Tapp was overwhelmed with the number of people that turned out for the event.

"This is a good turnout," he said. "I’m happy with it."

Sid was 45 at the time of the accident. She had been a machine operator for Cramer Products Inc., in Gardner, and had also worked at Heidenreich Liquors in Gardner. She and Chuck were married Aug. 29, 1998.

She had been active in Gardner’s Relay for Life, had a passion for all-star wrestling, and enjoyed her motorcycle rides and her friends. Her children are: Edward Joshua Monnery, Gardner; Justin Charles Monnery, St. Joseph, Missouri; Jennifer Nicole Tapp, Gardner; and step-sons Nathan Charles Tamp and Joshua Michael Tapp, both of Geneva, Illinois.

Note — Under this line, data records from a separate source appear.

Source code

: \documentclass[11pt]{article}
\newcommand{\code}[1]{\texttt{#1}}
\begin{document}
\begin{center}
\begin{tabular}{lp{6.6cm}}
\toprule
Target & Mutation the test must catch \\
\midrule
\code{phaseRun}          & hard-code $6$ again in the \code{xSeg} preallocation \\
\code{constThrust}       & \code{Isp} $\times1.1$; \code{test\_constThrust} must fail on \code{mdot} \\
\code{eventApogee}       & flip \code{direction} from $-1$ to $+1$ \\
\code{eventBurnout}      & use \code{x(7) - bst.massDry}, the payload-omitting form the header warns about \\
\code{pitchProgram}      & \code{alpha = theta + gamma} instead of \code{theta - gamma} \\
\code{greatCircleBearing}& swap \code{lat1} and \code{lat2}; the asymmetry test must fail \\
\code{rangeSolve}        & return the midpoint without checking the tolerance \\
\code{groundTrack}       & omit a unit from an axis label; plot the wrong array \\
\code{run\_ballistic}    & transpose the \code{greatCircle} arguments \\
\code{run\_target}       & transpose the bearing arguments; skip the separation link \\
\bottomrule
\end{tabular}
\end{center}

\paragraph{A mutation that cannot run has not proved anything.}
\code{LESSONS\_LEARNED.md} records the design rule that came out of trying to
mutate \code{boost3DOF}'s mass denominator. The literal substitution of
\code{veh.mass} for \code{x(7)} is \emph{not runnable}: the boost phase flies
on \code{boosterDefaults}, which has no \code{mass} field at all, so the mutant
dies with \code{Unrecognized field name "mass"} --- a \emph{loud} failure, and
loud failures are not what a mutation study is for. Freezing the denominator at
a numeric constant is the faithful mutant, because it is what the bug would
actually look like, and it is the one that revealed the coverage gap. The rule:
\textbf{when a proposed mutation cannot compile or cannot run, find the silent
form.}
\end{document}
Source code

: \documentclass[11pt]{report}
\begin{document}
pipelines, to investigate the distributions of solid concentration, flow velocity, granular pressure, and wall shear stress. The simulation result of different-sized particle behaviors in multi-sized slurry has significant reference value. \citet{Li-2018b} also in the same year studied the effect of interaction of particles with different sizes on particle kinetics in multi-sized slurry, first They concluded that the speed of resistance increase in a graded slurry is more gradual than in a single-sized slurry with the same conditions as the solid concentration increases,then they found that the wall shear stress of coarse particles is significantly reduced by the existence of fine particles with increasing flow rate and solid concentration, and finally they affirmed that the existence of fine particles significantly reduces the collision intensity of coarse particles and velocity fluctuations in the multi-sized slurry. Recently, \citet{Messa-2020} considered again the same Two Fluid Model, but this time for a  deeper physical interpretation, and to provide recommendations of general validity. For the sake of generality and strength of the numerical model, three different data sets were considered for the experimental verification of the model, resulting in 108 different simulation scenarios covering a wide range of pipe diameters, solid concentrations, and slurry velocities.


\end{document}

Her brother Ed Boswell, La Cygne, said he also was taken aback by the number of participants.

"She was my baby sister," he said. "She loved riding motorcycles, and look at all the people that showed up. This is just so neat. It’s amazing."

The biker’s emergency fund began five years ago in Colorado and was founded by Karren Mitchell, said Tapp. He was an original member of that fund when he lived in Colorado before moving to Kansas.

"She wanted to help bikers who went down and get quick cash into their hands," he said. "I hope people here take advantage of what we are trying to do to help them. It’s a small insurance that can provide them a little money during the tough times."

He said there will be several events throughout the year to help raise money for the fund.

Cost is $60 a year to be a member of the KBEF. Members who need to use the fund are eligible to take five percent of the total amount of the fund with a cap of $1,000 for the first year of membership.

That cap will increase $100 per year for each consecutive year of membership.

Tapp is the president of the organization. Russ Wilkerson is the vice president. Andy Musto is the secretary. Charley Mason is the treasurer, and Rich Riggs is the sergeant of arms.

The event began at the Tumbleweed, went to Tracy’s in Edgerton, to Beer 30 in De Soto, to Wally’s in Gardner, and then to a local farm for the final stop where a band performed and food was provided.

“There are just so many people to thank,” Tapp said. “The members of the emergency fund who helped organize and run this event, the many volunteers who are helping, and there are many people who donated items for us to sell.

“I just want to thank all the people who helped put this together,” Tapp said. “The band, food, items to be sold—this wouldn’t have happened without those people who gave.
“And the volunteers who are helping today, I just really appreciate them.”